*** AVAILABLE RECORDS Section Begins ***
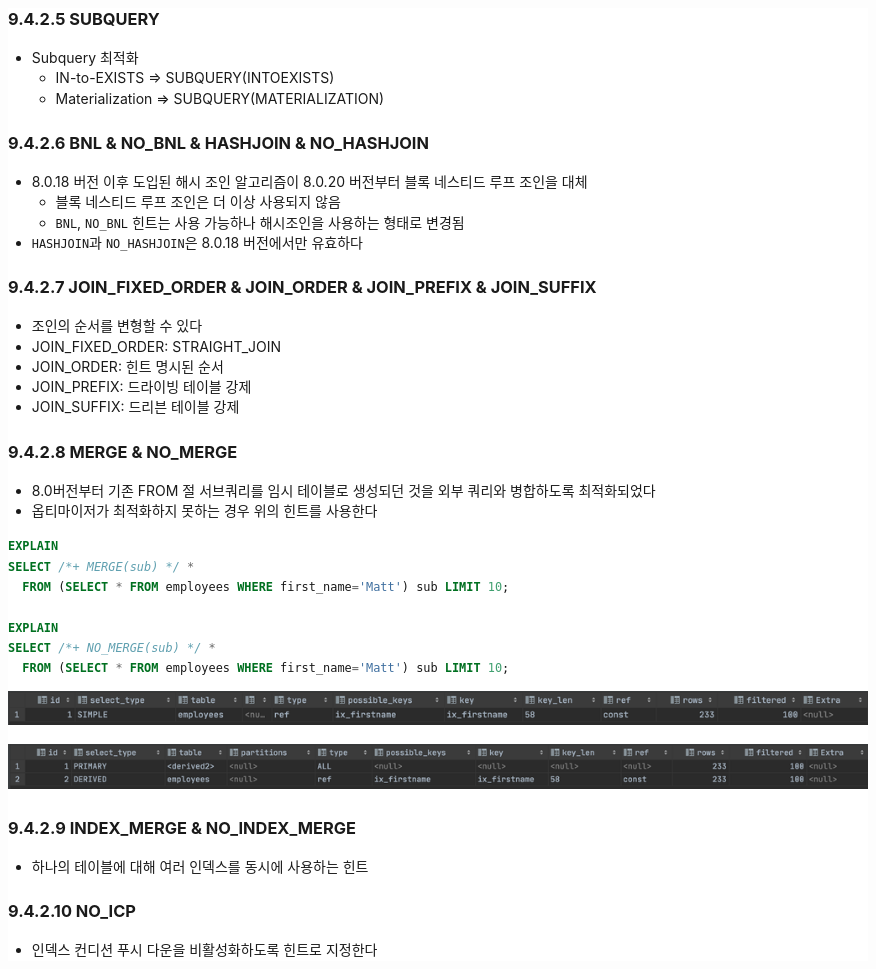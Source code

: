 ### 9.4.2.5 SUBQUERY

- Subquery 최적화
    - IN-to-EXISTS ⇒ SUBQUERY(INTOEXISTS)
    - Materialization ⇒ SUBQUERY(MATERIALIZATION)

### 9.4.2.6 BNL & NO_BNL & HASHJOIN & NO_HASHJOIN

- 8.0.18 버전 이후 도입된 해시 조인 알고리즘이 8.0.20 버전부터 블록 네스티드 루프 조인을 대체
    - 블록 네스티드 루프 조인은 더 이상 사용되지 않음
    - `BNL`, `NO_BNL` 힌트는 사용 가능하나 해시조인을 사용하는 형태로 변경됨
- `HASHJOIN`과 `NO_HASHJOIN`은 8.0.18 버전에서만 유효하다

### 9.4.2.7 JOIN_FIXED_ORDER & JOIN_ORDER & JOIN_PREFIX & JOIN_SUFFIX

- 조인의 순서를 변형할 수 있다
- JOIN_FIXED_ORDER: STRAIGHT_JOIN
- JOIN_ORDER: 힌트 명시된 순서
- JOIN_PREFIX: 드라이빙 테이블 강제
- JOIN_SUFFIX: 드리븐 테이블 강제

### 9.4.2.8 MERGE & NO_MERGE

- 8.0버전부터 기존 FROM 절 서브쿼리를 임시 테이블로 생성되던 것을 외부 쿼리와 병합하도록 최적화되었다
- 옵티마이저가 최적화하지 못하는 경우 위의 힌트를 사용한다

```sql
EXPLAIN
SELECT /*+ MERGE(sub) */ *
  FROM (SELECT * FROM employees WHERE first_name='Matt') sub LIMIT 10;

EXPLAIN
SELECT /*+ NO_MERGE(sub) */ *
  FROM (SELECT * FROM employees WHERE first_name='Matt') sub LIMIT 10;  
```

![chapter9_img41.png](../images/haedoang/chapter9_img41.png)

![chapter9_img42.png](../images/haedoang/chapter9_img42.png)

### 9.4.2.9 INDEX_MERGE & NO_INDEX_MERGE

- 하나의 테이블에 대해 여러 인덱스를 동시에 사용하는 힌트

### 9.4.2.10 NO_ICP

- 인덱스 컨디션 푸시 다운을 비활성화하도록 힌트로 지정한다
*** AVAILABLE RECORDS Section Ends ***
ACTIVITY - Every entry should be repeated verbatim, with the pictures left out.

YOUR RESPONSE -
Source code

: ### 9.4.2.5 SUBQUERY

- Subquery 최적화
    - IN-to-EXISTS ⇒ SUBQUERY(INTOEXISTS)
    - Materialization ⇒ SUBQUERY(MATERIALIZATION)

### 9.4.2.6 BNL & NO_BNL & HASHJOIN & NO_HASHJOIN

- 8.0.18 버전 이후 도입된 해시 조인 알고리즘이 8.0.20 버전부터 블록 네스티드 루프 조인을 대체
    - 블록 네스티드 루프 조인은 더 이상 사용되지 않음
    - `BNL`, `NO_BNL` 힌트는 사용 가능하나 해시조인을 사용하는 형태로 변경됨
- `HASHJOIN`과 `NO_HASHJOIN`은 8.0.18 버전에서만 유효하다

### 9.4.2.7 JOIN_FIXED_ORDER & JOIN_ORDER & JOIN_PREFIX & JOIN_SUFFIX

- 조인의 순서를 변형할 수 있다
- JOIN_FIXED_ORDER: STRAIGHT_JOIN
- JOIN_ORDER: 힌트 명시된 순서
- JOIN_PREFIX: 드라이빙 테이블 강제
- JOIN_SUFFIX: 드리븐 테이블 강제

### 9.4.2.8 MERGE & NO_MERGE

- 8.0버전부터 기존 FROM 절 서브쿼리를 임시 테이블로 생성되던 것을 외부 쿼리와 병합하도록 최적화되었다
- 옵티마이저가 최적화하지 못하는 경우 위의 힌트를 사용한다

```sql
EXPLAIN
SELECT /*+ MERGE(sub) */ *
  FROM (SELECT * FROM employees WHERE first_name='Matt') sub LIMIT 10;

EXPLAIN
SELECT /*+ NO_MERGE(sub) */ *
  FROM (SELECT * FROM employees WHERE first_name='Matt') sub LIMIT 10;  
```

![chapter9_img41.png](../images/haedoang/chapter9_img41.png)

![chapter9_img42.png](../images/haedoang/chapter9_img42.png)

### 9.4.2.9 INDEX_MERGE & NO_INDEX_MERGE

- 하나의 테이블에 대해 여러 인덱스를 동시에 사용하는 힌트

### 9.4.2.10 NO_ICP

- 인덱스 컨디션 푸시 다운을 비활성화하도록 힌트로 지정한다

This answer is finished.